Saved entries:
☆ ☆ ☆ ☆ ☆ ☆ ☆

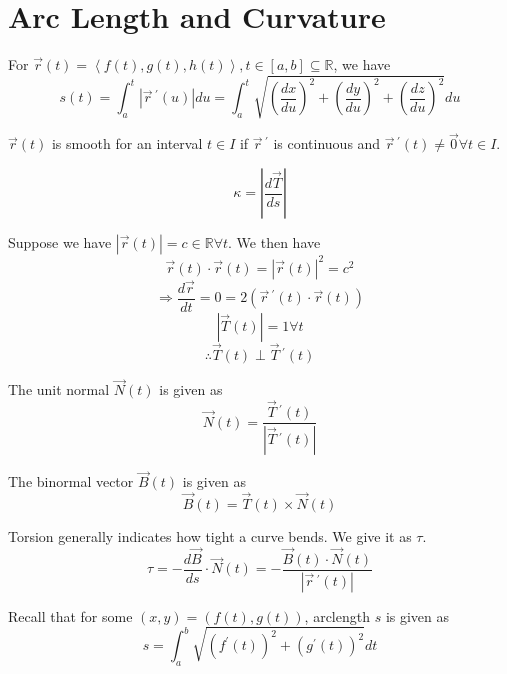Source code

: \section{Arc Length and Curvature}
\begin{definition}
    For \(\vec{r}(t)=\left\langle f(t),g(t),h(t) \right\rangle,t\in[a,b]\subseteq \mathbb{R}  \), we have
    \[
        s(t)=\int _a^t \left|\vec{r}\,^{\prime} (u)\right|du=\int_a^t \sqrt{\left( \frac{dx}{du} \right)^{2}+\left( \frac{dy}{du} \right)^2 +\left( \frac{dz}{du} \right)^2    }du  
    \]
\end{definition}
\begin{definition}
    \(\vec{r}(t)\) is smooth for an interval \(t\in I\)  if \(\vec{r}\,^{\prime} \) is continuous and \(\vec{r}\,^{\prime} (t)\neq \vec{0} \forall t\in I\). 
\end{definition}
\begin{definition}
\[
    \kappa =\left\vert \frac{d\vec{T}}{ds} \right\vert
\]
\end{definition}
Suppose we have \(\left|\vec{r}(t)\right| = c\in\mathbb{R} \forall t\). We then have
\[
    \vec{r}(t)\cdot\vec{r}(t)=\left|\vec{r}(t)\right|^2=c^2
\]
\[
    \Longrightarrow \frac{d\vec{r}}{dt}=0=2(\vec{r}\,^{\prime} (t)\cdot\vec{r}(t))
\]
\[
    \left|\vec{T}(t)\right| =1\forall t
\]
\[
    \therefore\vec{T}(t)\perp\vec{T}\,^{\prime} (t)
\]
\begin{definition}
    The unit normal \(\vec{N}(t)\) is given as 
    \[
        \vec{N}(t)=\frac{\vec{T}\,^{\prime} (t)}{\left\vert \vec{T}\,^{\prime} (t) \right\vert }
    \]
\end{definition}
\begin{definition}
    The binormal vector \(\vec{B}(t)\) is given as
    \[
        \vec{B}(t)=\vec{T}(t)\times\vec{N}(t)
    \]
\end{definition}
\begin{definition}
    Torsion generally indicates how tight a curve bends. We give it as \(\tau \).
    \[
        \tau =-\frac{d\vec{B}}{ds}\cdot\vec{N}(t)=-\frac{\vec{B}(t)\cdot\vec{N}(t)}{\left\vert \vec{r}\,^{\prime} (t) \right\vert }
    \]    
\end{definition}
Recall that for some \((x,y)=(f(t),g(t))\), arclength \(s\) is given as
\[
    s=\int_a^b \sqrt{(f^{\prime} (t))^2 +(g^{\prime} (t))^2} dt
\]
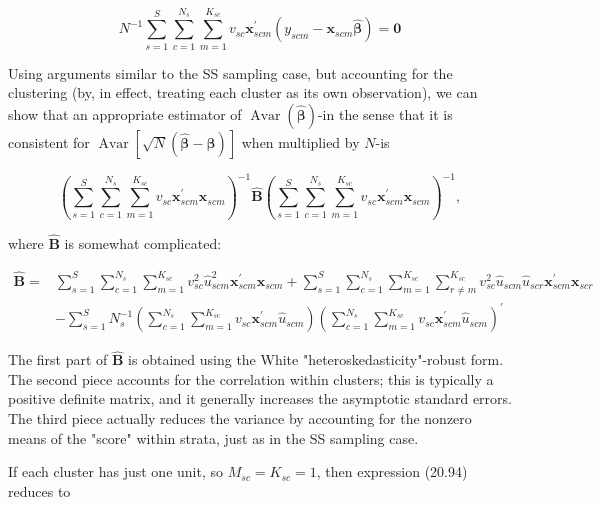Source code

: \documentclass[10pt]{article}
\begin{document}
\begin{equation*}
N^{-1} \sum_{s=1}^{S} \sum_{c=1}^{N_{s}} \sum_{m=1}^{K_{s c}} v_{s c} \mathbf{x}_{s c m}^{\prime}\left(y_{s c m}-\mathbf{x}_{s c m} \hat{\boldsymbol{\beta}}\right)=\mathbf{0} \tag{20.93}
\end{equation*}


Using arguments similar to the SS sampling case, but accounting for the clustering (by, in effect, treating each cluster as its own observation), we can show that an appropriate estimator of $\operatorname{Avar}(\hat{\boldsymbol{\beta}})$-in the sense that it is consistent for $\operatorname{Avar}[\sqrt{N}(\hat{\boldsymbol{\beta}}-\boldsymbol{\beta})]$ when multiplied by $N$-is


\begin{equation*}
\left(\sum_{s=1}^{S} \sum_{c=1}^{N_{s}} \sum_{m=1}^{K_{s c}} v_{s c} \mathbf{x}_{s c m}^{\prime} \mathbf{x}_{s c m}\right)^{-1} \hat{\mathbf{B}}\left(\sum_{s=1}^{S} \sum_{c=1}^{N_{s}} \sum_{m=1}^{K_{s c}} v_{s c} \mathbf{x}_{s c m}^{\prime} \mathbf{x}_{s c m}\right)^{-1}, \tag{20.94}
\end{equation*}


where $\hat{\mathbf{B}}$ is somewhat complicated:


\begin{align*}
\hat{\mathbf{B}}= & \sum_{s=1}^{S} \sum_{c=1}^{N_{s}} \sum_{m=1}^{K_{s c}} v_{s c}^{2} \hat{u}_{s c m}^{2} \mathbf{x}_{s c m}^{\prime} \mathbf{x}_{s c m}+\sum_{s=1}^{S} \sum_{c=1}^{N_{s}} \sum_{m=1}^{K_{s c}} \sum_{r \neq m}^{K_{s c}} v_{s c}^{2} \hat{u}_{s c m} \hat{u}_{s c r} \mathbf{x}_{s c m}^{\prime} \mathbf{x}_{s c r} \\
& -\sum_{s=1}^{S} N_{s}^{-1}\left(\sum_{c=1}^{N_{s}} \sum_{m=1}^{K_{s c}} v_{s c} \mathbf{x}_{s c m}^{\prime} \hat{u}_{s c m}\right)\left(\sum_{c=1}^{N_{s}} \sum_{m=1}^{K_{s c}} v_{s c} \mathbf{x}_{s c m}^{\prime} \hat{u}_{s c m}\right)^{\prime} \tag{20.95}
\end{align*}


The first part of $\hat{\mathbf{B}}$ is obtained using the White "heteroskedasticity"-robust form. The second piece accounts for the correlation within clusters; this is typically a positive definite matrix, and it generally increases the asymptotic standard errors. The third piece actually reduces the variance by accounting for the nonzero means of the "score" within strata, just as in the SS sampling case.

If each cluster has just one unit, so $M_{s c}=K_{s c}=1$, then expression (20.94) reduces to
\end{document}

☆ ☆ ☆ ☆ ☆ ☆ ☆

■ Work instructions: Only lines with the word "just" are wanted, so copy each one from the records.

■ Reply to the task:
The first part of $\hat{\mathbf{B}}$ is obtained using the White "heteroskedasticity"-robust form. The second piece accounts for the correlation within clusters; this is typically a positive definite matrix, and it generally increases the asymptotic standard errors. The third piece actually reduces the variance by accounting for the nonzero means of the "score" within strata, just as in the SS sampling case.
If each cluster has just one unit, so $M_{s c}=K_{s c}=1$, then expression (20.94) reduces to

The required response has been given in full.